The deadly crash off a seaplane shortly after takeoff was apparently caused by the right wing breaking off the fuselage, investigators said late Tuesday. It was unclear why the wing detached during flight.

The announcement came after salvage crews began raising the wreckage of a seaplane in hopes of finding out why the aircraft burst into flames and plunged into the ocean within sight of the beach. All 20 people aboard were killed.

The 1940s-era propeller-driven plane went down Monday just after takeoff from Miami for the Bahamas.

Mark Rosenker, acting chairman of the National Transportation Safety Board, told reporters about the wing separation late Tuesday.

"Unfortunately, we have a way to go until we find a cause of this accident," he said.

After divers searched the wreckage 35 feet underwater, a salvage crane on a barge raised a wing from the aircraft Tuesday afternoon. The rest won't be raised until Wednesday, Coast Guard spokesman Dana Warr said.

Mark Rosenker, acting chairman of the National Transportation Safety Board, said raising the plane was a delicate operation because moving it too quickly could cause it to break under the weight of the water. He said most of the answers in the investigation would come from examining the wreckage.

Investigators were still trying to find the cockpit voice recorder, which might have captured any noises or the last words of the pilots.
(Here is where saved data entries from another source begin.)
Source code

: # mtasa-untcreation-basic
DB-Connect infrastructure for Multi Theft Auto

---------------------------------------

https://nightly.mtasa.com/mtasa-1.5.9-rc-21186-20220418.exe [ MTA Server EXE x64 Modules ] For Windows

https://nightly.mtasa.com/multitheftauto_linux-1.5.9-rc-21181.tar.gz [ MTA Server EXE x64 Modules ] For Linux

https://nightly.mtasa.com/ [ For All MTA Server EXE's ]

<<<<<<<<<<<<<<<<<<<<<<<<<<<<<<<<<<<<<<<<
But the main portion of the recorder was in the tail, which Rosenker said was difficult to reach because the plane was mangled.

Eighteen passengers — including three infants — and two crew members were on the Chalk's Ocean Airways flight. At least 11 of the victims were returning home to the island of Bimini, many of them after Christmas shopping jaunts. Weeping islanders went house to house Tuesday to grieve.

"There is not one house, not one family that has been untouched by this tragedy," said Lloyd Edgecombe, a real estate agent and local government council member on Bimini, an island of 1,600 residents.

One of the victims, Sergio Danguillecourt, was a member of the board of directors of Bacardi Ltd. and a great-great-grandson of the rum distiller's co-founder, Don Facundo Bacardi, the company said.

The plane was a twin-engine Grumman G-73T Turbine Mallard. It previously had few major reported incidents, and no passengers or crew were injured in any of them, according to the Federal Aviation Administration.

Rosenker said NTSB investigators were at the airline's office to get maintenance and flight records. Chalk's owner Jim Confalone and general manager Roger Nair did not immediately return calls for comment.

Rosenker urged witnesses with amateur video or photographs of the crash to come forward. He said investigators were helped by accounts of the crash from tipsters and an amateur video obtained by a cable news network that showed the main part of the aircraft slamming into the water, followed by a flaming object that was trailing thick black smoke.